The next time we saw each other, I handed over a tape crammed with everything I liked: Yo La Tengo, Dinosaur Jr, Galaxie 500, Built To Spill, Spacemen 3, Mercury Rev, The Flaming Lips, Pavement, Cat Power, Sonic Youth, Buffalo Tom

He gives me his tape and it just says GODSPEED YOU BLACK EMPEROR / LABRADFORD / STARS OF THE LID. My initial thoughts were: why are there only 4 songs per side? And: I’ve never heard of these fucking bands.

That tape turned out to be one those moments when you hear something that changes your life. That was when I found drone music and Kranky Records. To this day every time I go to my favourite second hand record store in Notting Hill Gate, London, I always head downstairs to the bargain basement and head straight to the section labelled POST ROCK/EXPERIMENTAL section to check if there’s any old Kranky releases I may not have heard.

Over the years since starring out the window of trains or cars daydreaming or falling asleep whilst listening to the aforementioned or Greg Davis, Pan American, Windy & Carl, Grouper, Roy Montgomory is just the best thing. This does not mean the music is boring; it just takes me to a real meditive state. I remember the director Abbas Kiarostami throughout his career talking about how much he’d love to nap during movies: “I prefer the films that put their audience to sleep in the theater. I think those films are kind enough to allow you a nice nap and not leave you disturbed when you leave the theater. Some films have made me doze off in the theater, but the same films have made me stay up at night, wake up thinking about them in the morning, and keep on thinking about them for weeks.”

That’s pretty much how I feel about ambient/drone music.

Thomas Meluch, who records under his musical pseudonym Benoit Pioulard, has released several beautiful records; his last record, Sonnet, was one my highlights of last year. And he’s just released another: The Benoît Pioulard Listening Matter is the sixth Kranky album from Thomas Meluch under the nom de plume Benoît Pioulard. It arrives on the 10th anniversary of his first LP.

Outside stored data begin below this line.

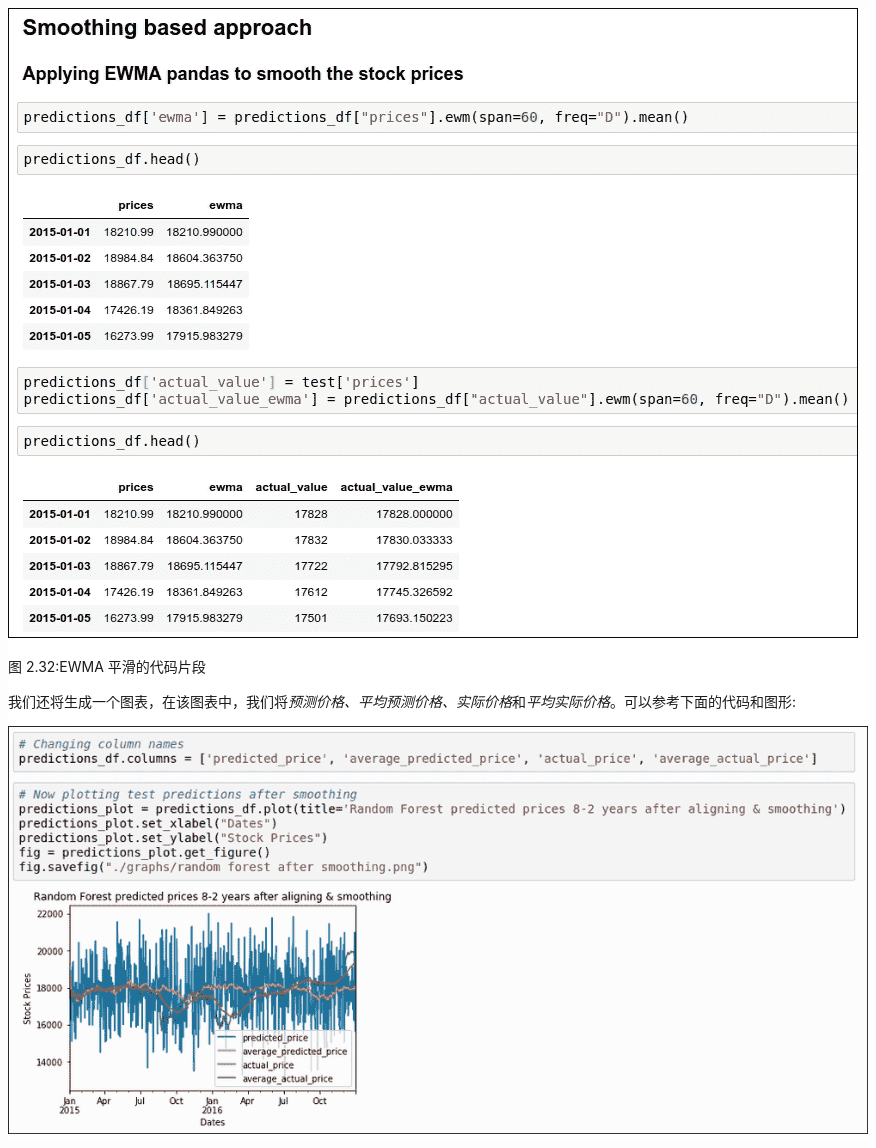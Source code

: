 ![Implementing smoothing](img/B08394_02_32.jpg)

图 2.32:EWMA 平滑的代码片段

我们还将生成一个图表，在该图表中，我们将*预测价格、平均预测价格、实际价格*和*平均实际价格*。可以参考下面的代码和图形:

![Implementing smoothing](img/B08394_02_33.jpg)

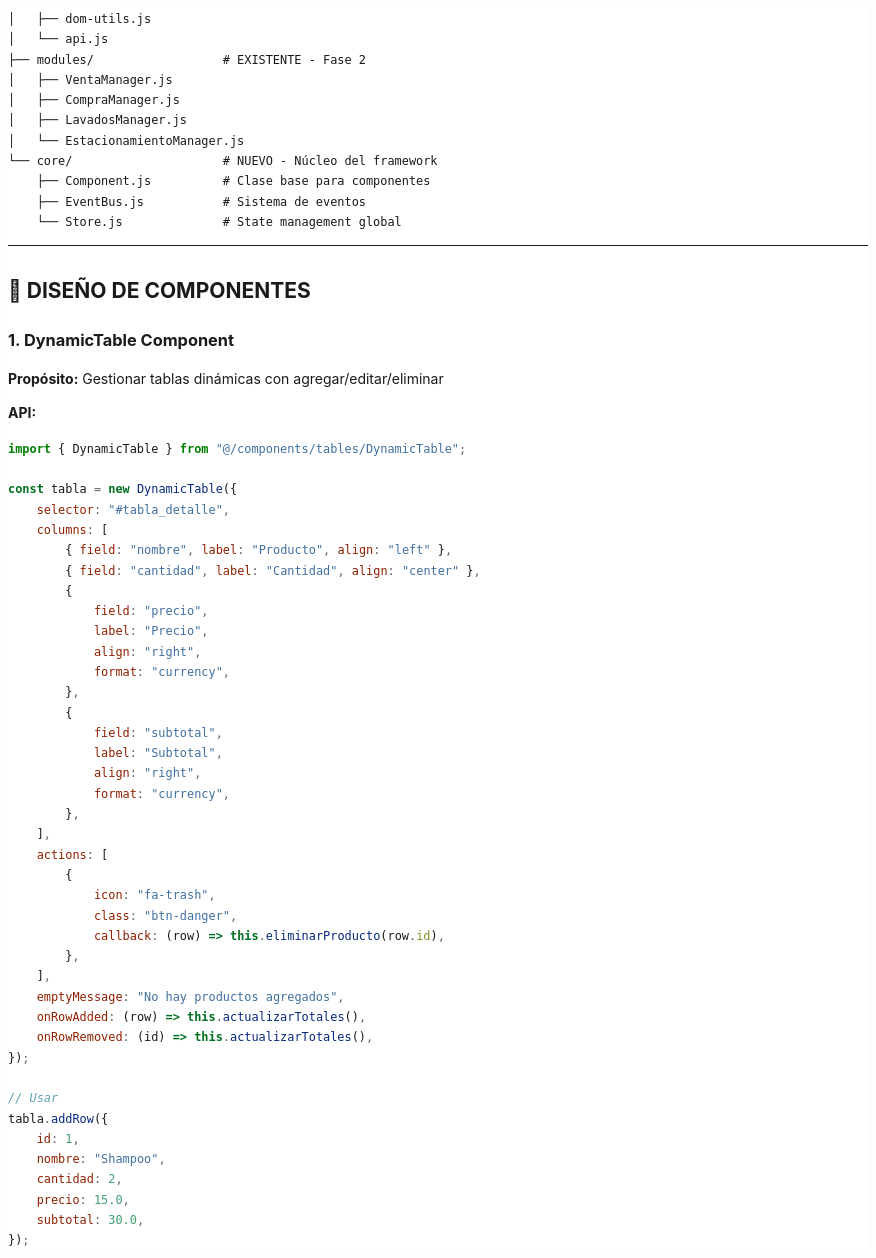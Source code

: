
 ```
│   ├── dom-utils.js
│   └── api.js
├── modules/                  # EXISTENTE - Fase 2
│   ├── VentaManager.js
│   ├── CompraManager.js
│   ├── LavadosManager.js
│   └── EstacionamientoManager.js
└── core/                     # NUEVO - Núcleo del framework
    ├── Component.js          # Clase base para componentes
    ├── EventBus.js           # Sistema de eventos
    └── Store.js              # State management global
```

---

## 🎨 DISEÑO DE COMPONENTES

### 1. **DynamicTable Component**

**Propósito:** Gestionar tablas dinámicas con agregar/editar/eliminar

**API:**

```javascript
import { DynamicTable } from "@/components/tables/DynamicTable";

const tabla = new DynamicTable({
    selector: "#tabla_detalle",
    columns: [
        { field: "nombre", label: "Producto", align: "left" },
        { field: "cantidad", label: "Cantidad", align: "center" },
        {
            field: "precio",
            label: "Precio",
            align: "right",
            format: "currency",
        },
        {
            field: "subtotal",
            label: "Subtotal",
            align: "right",
            format: "currency",
        },
    ],
    actions: [
        {
            icon: "fa-trash",
            class: "btn-danger",
            callback: (row) => this.eliminarProducto(row.id),
        },
    ],
    emptyMessage: "No hay productos agregados",
    onRowAdded: (row) => this.actualizarTotales(),
    onRowRemoved: (id) => this.actualizarTotales(),
});

// Usar
tabla.addRow({
    id: 1,
    nombre: "Shampoo",
    cantidad: 2,
    precio: 15.0,
    subtotal: 30.0,
});
```
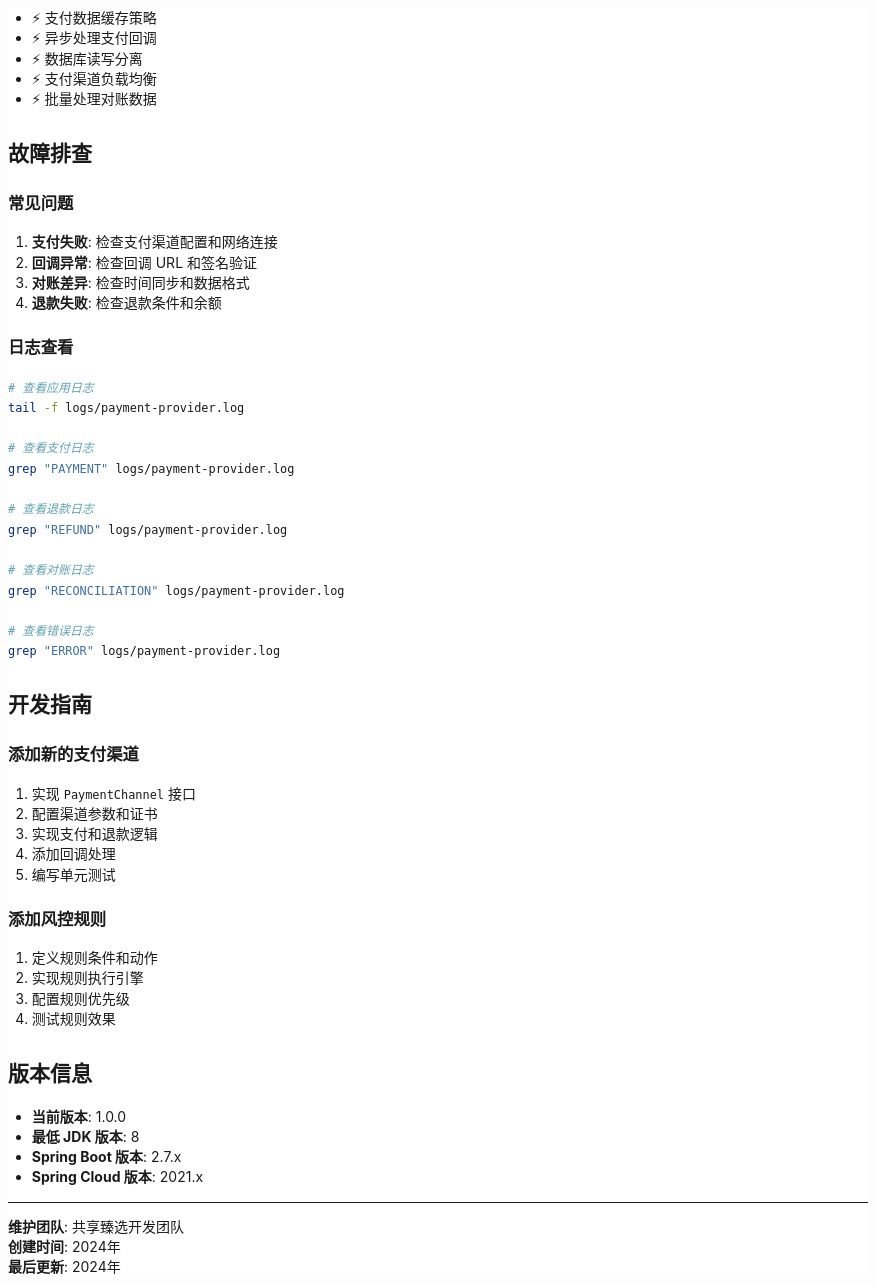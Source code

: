 - ⚡ 支付数据缓存策略
- ⚡ 异步处理支付回调
- ⚡ 数据库读写分离
- ⚡ 支付渠道负载均衡
- ⚡ 批量处理对账数据

## 故障排查

### 常见问题
1. **支付失败**: 检查支付渠道配置和网络连接
2. **回调异常**: 检查回调 URL 和签名验证
3. **对账差异**: 检查时间同步和数据格式
4. **退款失败**: 检查退款条件和余额

### 日志查看
```bash
# 查看应用日志
tail -f logs/payment-provider.log

# 查看支付日志
grep "PAYMENT" logs/payment-provider.log

# 查看退款日志
grep "REFUND" logs/payment-provider.log

# 查看对账日志
grep "RECONCILIATION" logs/payment-provider.log

# 查看错误日志
grep "ERROR" logs/payment-provider.log
```

## 开发指南

### 添加新的支付渠道
1. 实现 `PaymentChannel` 接口
2. 配置渠道参数和证书
3. 实现支付和退款逻辑
4. 添加回调处理
5. 编写单元测试

### 添加风控规则
1. 定义规则条件和动作
2. 实现规则执行引擎
3. 配置规则优先级
4. 测试规则效果

## 版本信息

- **当前版本**: 1.0.0
- **最低 JDK 版本**: 8
- **Spring Boot 版本**: 2.7.x
- **Spring Cloud 版本**: 2021.x

---

**维护团队**: 共享臻选开发团队  
**创建时间**: 2024年  
**最后更新**: 2024年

He presents us with a mixtape soundtracking the experience and feeling of the solitude of a forest.

– Steven T. Hanley

 

 

BENOIT PIOULARD’S TEN SONGS THAT SOUND LIKE THEY SPONTANEOUSLY GENERATED IN A FOREST

Few things can yield the psychological and spiritual rewards that I’ve attained while alone in the forest.  All the tactile & aural subtleties, they just envelop you as vines around a post. Sometimes I hear songs that sound as though they came directly from this kind of environment, and maybe the artist is simply an agent whose role was to click the ‘record’ button.

 

10. William Basinski: “El Camino Real”

These are roiling clouds moving at a measurably swift speed across the sky in between breaks in the canopy.

 

9. Ant’lrd: “Window Seat/Hvy Lids

This is dusk descending, when the fade of the light brings out the pale in my skin against the ground-breath’s relent.

 

8. Symbol: “Clear Passage”

These are networks of tree roots that intertwine and share all their minerals without much other conversation, and probably very little possessive apprehension.

 

7. Mileece: “Formations”

These are all the bugs and critters going about their business; they eat and die and decay and regenerate and eat and die and decay and regenerate.

 

6. Ruhe: “Felled”

This is maybe a requiem for a fungus patch that got a really bad disease and slowly disappeared.

 

5. Ou Où: “Loci

This is dawn, where the owls go back into hiding and chipmunks guardedly sniffle the air, and I guess a few pinecones come crashing & crunching to the ground.

 

4. Martyn Heyne: “The Gathering”

This is quiet reverence, shared knowingly.

 

3. Kyle Bobby Dunn: “Where Circles Never Become Circles”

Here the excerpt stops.